▶ TRY IT
Tell how many lines below include the word "html". Only the number should appear.

▶ RECORDED INFORMATION
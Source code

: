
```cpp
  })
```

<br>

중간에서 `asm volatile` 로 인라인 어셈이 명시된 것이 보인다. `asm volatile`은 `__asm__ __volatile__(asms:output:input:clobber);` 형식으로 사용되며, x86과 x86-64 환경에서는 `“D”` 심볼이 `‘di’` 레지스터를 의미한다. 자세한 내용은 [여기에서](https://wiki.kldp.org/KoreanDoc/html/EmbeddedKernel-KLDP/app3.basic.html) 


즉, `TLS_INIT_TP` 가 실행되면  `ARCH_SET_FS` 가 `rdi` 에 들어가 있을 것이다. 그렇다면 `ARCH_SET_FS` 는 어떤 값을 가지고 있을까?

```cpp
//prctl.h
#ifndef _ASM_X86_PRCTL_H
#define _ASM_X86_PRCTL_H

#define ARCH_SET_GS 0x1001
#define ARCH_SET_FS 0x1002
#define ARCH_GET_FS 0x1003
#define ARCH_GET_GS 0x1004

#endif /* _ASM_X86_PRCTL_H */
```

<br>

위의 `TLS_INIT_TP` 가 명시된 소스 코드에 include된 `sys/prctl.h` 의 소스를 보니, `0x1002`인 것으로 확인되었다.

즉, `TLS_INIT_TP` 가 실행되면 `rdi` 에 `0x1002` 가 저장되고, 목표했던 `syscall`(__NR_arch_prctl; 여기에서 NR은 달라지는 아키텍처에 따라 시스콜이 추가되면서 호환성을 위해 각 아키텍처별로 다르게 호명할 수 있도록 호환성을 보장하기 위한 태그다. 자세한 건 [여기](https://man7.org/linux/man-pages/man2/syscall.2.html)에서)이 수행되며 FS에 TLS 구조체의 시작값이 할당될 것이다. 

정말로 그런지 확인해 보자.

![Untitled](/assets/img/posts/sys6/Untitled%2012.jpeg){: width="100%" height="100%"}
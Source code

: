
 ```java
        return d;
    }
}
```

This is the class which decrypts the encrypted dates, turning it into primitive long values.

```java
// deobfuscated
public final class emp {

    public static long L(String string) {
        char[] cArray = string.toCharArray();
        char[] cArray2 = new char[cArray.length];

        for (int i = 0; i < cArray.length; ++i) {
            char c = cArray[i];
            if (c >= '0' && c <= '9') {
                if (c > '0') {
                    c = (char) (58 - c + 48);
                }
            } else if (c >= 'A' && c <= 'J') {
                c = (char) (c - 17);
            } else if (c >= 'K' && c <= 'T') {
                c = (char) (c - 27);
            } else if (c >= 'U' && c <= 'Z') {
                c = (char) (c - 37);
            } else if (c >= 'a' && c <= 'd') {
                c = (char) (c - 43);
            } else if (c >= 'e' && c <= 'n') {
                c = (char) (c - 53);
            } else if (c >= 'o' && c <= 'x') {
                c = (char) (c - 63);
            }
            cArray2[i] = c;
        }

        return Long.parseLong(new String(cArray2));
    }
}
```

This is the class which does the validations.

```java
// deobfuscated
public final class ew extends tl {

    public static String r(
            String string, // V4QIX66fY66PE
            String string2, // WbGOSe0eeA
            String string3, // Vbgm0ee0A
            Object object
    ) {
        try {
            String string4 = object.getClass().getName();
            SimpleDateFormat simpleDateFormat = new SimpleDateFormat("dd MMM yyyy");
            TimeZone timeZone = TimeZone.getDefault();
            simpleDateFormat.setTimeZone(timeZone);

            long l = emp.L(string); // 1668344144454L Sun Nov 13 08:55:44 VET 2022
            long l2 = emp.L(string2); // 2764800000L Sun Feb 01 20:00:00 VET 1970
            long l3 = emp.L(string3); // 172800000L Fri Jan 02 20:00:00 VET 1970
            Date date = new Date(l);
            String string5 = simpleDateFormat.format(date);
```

▶ ANSWER BELOW
2